BEGIN The data

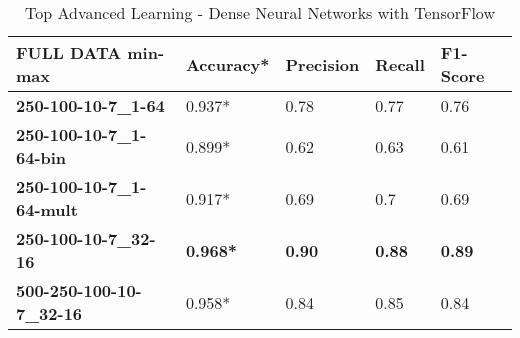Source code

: \documentclass[10pt, conference, compsocconf]{IEEEtran}
\begin{document}
\begin{center}
	\begin{table}[h]
		\centering \footnotesize
		\vspace{0.01cm}
		\caption{Top Advanced Learning - Dense Neural Networks with TensorFlow}
		\hspace{1cm}
		\begin{tabularx}{\linewidth}{ l  X  X  X  X }
			\hline
			\textbf{FULL DATA min-max} &	\textbf{Accuracy*}&	\textbf{Precision}&	\textbf{Recall}&	\textbf{F1-Score} \\ \hline
			
			
			\textbf{250-100-10-7\_1-64}&	0.937*	&0.78&	0.77&	0.76\\ \hline
			\textbf{250-100-10-7\_1-64-bin}&	0.899*&	0.62&	0.63&	0.61\\ \hline
			\textbf{250-100-10-7\_1-64-mult}&	0.917*	&0.69&	0.7&	0.69\\ \hline
			\textbf{250-100-10-7\_32-16}&	\textbf{0.968*}&	\textbf{0.90}&	\textbf{0.88}&	\textbf{0.89}\\ \hline
			\textbf{500-250-100-10-7\_32-16}&	0.958*&	0.84&	0.85&	0.84\\ \hline
			
			
		\end{tabularx}\newline
		\vspace{-0.05cm}
		\label{Table8}
	\end{table} \hfil
\end{center}


%
%
\end{document}
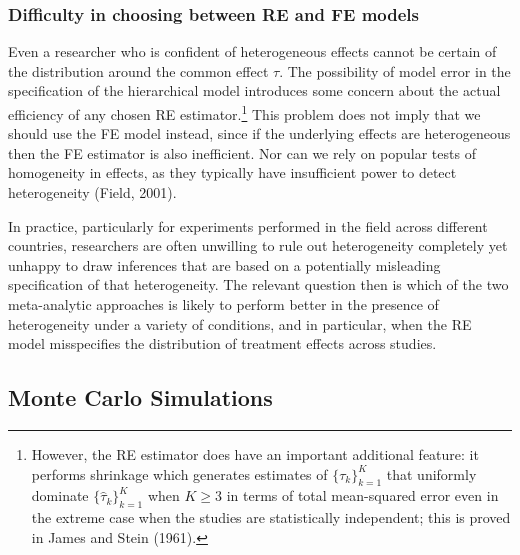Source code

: \documentclass[12pt]{article}
\begin{document}
\subsubsection*{Difficulty in choosing between RE and FE models}
Even a researcher who is confident of heterogeneous effects cannot be certain of the distribution around the common effect $\tau$. The possibility of model error in the specification of the hierarchical model introduces some concern about the actual efficiency of any chosen RE estimator.\footnote{However, the RE estimator does have an important additional feature: 
it performs shrinkage which generates estimates of  $\{{\tau}_k\}_{k=1}^K$ that uniformly dominate $\{\hat{\tau}_k\}_{k=1}^K$ when $K \geq 3$ in terms of total mean-squared error even in the extreme case when the studies are statistically independent; this is proved in James and Stein (1961).} This problem does not imply that we should use the FE model instead, since if the underlying effects are heterogeneous then the FE estimator is also inefficient. Nor can we rely on popular tests of homogeneity in effects, as they typically have insufficient power to detect heterogeneity (Field, 2001). 

In practice, particularly for experiments performed in the field across different countries, researchers are often unwilling to rule out heterogeneity completely yet unhappy to draw inferences that are based on a potentially misleading specification of that heterogeneity. The relevant question then is which of the two meta-analytic approaches is likely to perform better in the presence of heterogeneity under a variety of conditions, and in particular, when the RE model misspecifies the distribution of treatment effects across studies.




\subsection{Monte Carlo Simulations} \label{section:simulations}


\end{document}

END The data

Your instructions. Exact copy, no pictures: reproduce every entry shown above.

Written answer.
Source code

: \documentclass[10pt, conference, compsocconf]{IEEEtran}
\begin{document}
\begin{center}
	\begin{table}[h]
		\centering \footnotesize
		\vspace{0.01cm}
		\caption{Top Advanced Learning - Dense Neural Networks with TensorFlow}
		\hspace{1cm}
		\begin{tabularx}{\linewidth}{ l  X  X  X  X }
			\hline
			\textbf{FULL DATA min-max} &	\textbf{Accuracy*}&	\textbf{Precision}&	\textbf{Recall}&	\textbf{F1-Score} \\ \hline
			
			
			\textbf{250-100-10-7\_1-64}&	0.937*	&0.78&	0.77&	0.76\\ \hline
			\textbf{250-100-10-7\_1-64-bin}&	0.899*&	0.62&	0.63&	0.61\\ \hline
			\textbf{250-100-10-7\_1-64-mult}&	0.917*	&0.69&	0.7&	0.69\\ \hline
			\textbf{250-100-10-7\_32-16}&	\textbf{0.968*}&	\textbf{0.90}&	\textbf{0.88}&	\textbf{0.89}\\ \hline
			\textbf{500-250-100-10-7\_32-16}&	0.958*&	0.84&	0.85&	0.84\\ \hline
			
			
		\end{tabularx}\newline
		\vspace{-0.05cm}
		\label{Table8}
	\end{table} \hfil
\end{center}


%
%
\end{document}
Source code

: \documentclass[12pt]{article}
\begin{document}
\subsubsection*{Difficulty in choosing between RE and FE models}
Even a researcher who is confident of heterogeneous effects cannot be certain of the distribution around the common effect $\tau$. The possibility of model error in the specification of the hierarchical model introduces some concern about the actual efficiency of any chosen RE estimator.\footnote{However, the RE estimator does have an important additional feature: 
it performs shrinkage which generates estimates of  $\{{\tau}_k\}_{k=1}^K$ that uniformly dominate $\{\hat{\tau}_k\}_{k=1}^K$ when $K \geq 3$ in terms of total mean-squared error even in the extreme case when the studies are statistically independent; this is proved in James and Stein (1961).} This problem does not imply that we should use the FE model instead, since if the underlying effects are heterogeneous then the FE estimator is also inefficient. Nor can we rely on popular tests of homogeneity in effects, as they typically have insufficient power to detect heterogeneity (Field, 2001). 

In practice, particularly for experiments performed in the field across different countries, researchers are often unwilling to rule out heterogeneity completely yet unhappy to draw inferences that are based on a potentially misleading specification of that heterogeneity. The relevant question then is which of the two meta-analytic approaches is likely to perform better in the presence of heterogeneity under a variety of conditions, and in particular, when the RE model misspecifies the distribution of treatment effects across studies.




\subsection{Monte Carlo Simulations} \label{section:simulations}


\end{document}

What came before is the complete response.